The library’s API, which allows users to download data in a machine-readable format, has seen a significant increase in traffic since its launch in September 2022. It now receives between 20 million to 40 million hits monthly, with about a million visits each month specifically to the API. This surge in interest reflects the demand for the library’s diverse collections, which encompass content in over 400 languages and cover a wide range of subjects, making it a valuable resource for AI training.

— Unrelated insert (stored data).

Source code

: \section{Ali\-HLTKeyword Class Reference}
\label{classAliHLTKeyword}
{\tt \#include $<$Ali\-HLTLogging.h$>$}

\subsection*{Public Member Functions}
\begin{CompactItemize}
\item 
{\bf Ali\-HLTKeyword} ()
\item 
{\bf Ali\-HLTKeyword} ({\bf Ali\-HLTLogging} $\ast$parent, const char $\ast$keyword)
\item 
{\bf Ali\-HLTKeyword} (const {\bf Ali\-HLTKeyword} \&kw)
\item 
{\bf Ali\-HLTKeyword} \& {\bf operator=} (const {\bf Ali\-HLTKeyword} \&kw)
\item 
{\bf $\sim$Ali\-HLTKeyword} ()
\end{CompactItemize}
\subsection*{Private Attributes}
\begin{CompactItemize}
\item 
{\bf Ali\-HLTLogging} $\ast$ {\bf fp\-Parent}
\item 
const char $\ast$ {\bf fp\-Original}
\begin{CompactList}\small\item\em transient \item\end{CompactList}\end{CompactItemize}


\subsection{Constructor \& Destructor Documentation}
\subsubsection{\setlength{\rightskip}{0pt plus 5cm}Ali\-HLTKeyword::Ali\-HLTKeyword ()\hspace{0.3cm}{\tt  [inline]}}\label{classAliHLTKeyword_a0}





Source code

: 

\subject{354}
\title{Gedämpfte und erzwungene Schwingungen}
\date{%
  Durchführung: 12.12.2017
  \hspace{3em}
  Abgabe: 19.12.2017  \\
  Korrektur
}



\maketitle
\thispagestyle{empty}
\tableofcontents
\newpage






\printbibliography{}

Despite the library’s openness, there are restrictions on how data can be accessed. Users must collect data through the API, as direct scraping from the website is prohibited. This limitation has created challenges for the library, as some AI companies attempt to scrape data quickly, which can negatively impact the performance of the library’s website. Conlin noted that this practice has become a hurdle for the library, necessitating measures to manage website performance while still providing access to its archives.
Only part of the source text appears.